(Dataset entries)
:::::

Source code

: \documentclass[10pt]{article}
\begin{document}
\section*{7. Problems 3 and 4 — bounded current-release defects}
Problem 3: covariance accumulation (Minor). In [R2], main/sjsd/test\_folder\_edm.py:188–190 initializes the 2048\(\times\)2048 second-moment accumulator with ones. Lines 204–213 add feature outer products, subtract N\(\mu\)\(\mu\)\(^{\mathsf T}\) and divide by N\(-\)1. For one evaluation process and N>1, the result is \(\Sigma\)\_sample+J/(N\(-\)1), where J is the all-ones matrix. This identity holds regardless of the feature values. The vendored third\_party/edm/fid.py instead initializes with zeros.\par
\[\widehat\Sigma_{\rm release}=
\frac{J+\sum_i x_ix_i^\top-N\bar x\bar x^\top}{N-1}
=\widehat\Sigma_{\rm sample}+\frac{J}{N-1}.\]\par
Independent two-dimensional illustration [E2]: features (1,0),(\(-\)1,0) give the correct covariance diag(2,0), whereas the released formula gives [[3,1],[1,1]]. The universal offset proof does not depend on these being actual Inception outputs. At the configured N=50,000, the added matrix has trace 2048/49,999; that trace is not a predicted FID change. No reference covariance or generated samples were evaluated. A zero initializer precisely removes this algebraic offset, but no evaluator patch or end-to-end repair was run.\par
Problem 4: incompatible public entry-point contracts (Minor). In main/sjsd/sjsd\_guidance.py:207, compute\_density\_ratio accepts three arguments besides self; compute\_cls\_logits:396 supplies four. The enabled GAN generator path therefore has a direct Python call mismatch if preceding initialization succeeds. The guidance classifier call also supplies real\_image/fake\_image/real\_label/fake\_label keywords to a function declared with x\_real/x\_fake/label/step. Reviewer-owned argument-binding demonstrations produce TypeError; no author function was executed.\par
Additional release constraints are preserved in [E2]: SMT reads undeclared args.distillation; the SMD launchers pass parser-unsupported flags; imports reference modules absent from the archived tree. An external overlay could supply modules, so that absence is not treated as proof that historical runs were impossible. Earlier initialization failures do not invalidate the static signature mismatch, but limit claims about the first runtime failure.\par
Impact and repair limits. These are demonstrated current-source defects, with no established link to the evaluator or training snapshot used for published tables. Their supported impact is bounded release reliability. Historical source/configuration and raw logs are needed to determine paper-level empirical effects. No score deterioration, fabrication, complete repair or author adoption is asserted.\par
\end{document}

:::::

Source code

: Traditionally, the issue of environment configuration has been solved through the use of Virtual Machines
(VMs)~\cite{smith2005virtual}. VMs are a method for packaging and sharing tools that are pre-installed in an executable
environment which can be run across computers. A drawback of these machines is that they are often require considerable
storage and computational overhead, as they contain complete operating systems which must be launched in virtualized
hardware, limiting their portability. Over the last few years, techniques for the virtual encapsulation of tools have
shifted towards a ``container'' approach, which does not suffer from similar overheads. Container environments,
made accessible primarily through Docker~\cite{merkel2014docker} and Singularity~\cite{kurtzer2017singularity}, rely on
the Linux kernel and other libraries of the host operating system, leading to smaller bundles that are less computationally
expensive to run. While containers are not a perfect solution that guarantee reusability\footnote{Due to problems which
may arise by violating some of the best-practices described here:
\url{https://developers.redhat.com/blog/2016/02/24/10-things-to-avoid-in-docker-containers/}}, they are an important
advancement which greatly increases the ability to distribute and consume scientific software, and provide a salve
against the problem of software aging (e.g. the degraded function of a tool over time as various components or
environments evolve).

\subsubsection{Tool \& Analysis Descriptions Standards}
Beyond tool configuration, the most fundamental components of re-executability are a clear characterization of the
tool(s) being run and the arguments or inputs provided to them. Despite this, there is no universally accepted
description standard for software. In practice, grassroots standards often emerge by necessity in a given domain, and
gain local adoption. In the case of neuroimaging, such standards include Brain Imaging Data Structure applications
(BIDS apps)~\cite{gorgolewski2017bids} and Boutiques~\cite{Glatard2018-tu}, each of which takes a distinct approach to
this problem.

:::::

BRIEF — Start with the line above that contains "description standard for" and end with the line that contains "this problem.". Write out those lines exactly, and only those.

ANSWER TO THIS TASK —
description standard for software. In practice, grassroots standards often emerge by necessity in a given domain, and
gain local adoption. In the case of neuroimaging, such standards include Brain Imaging Data Structure applications
(BIDS apps)~\cite{gorgolewski2017bids} and Boutiques~\cite{Glatard2018-tu}, each of which takes a distinct approach to
this problem.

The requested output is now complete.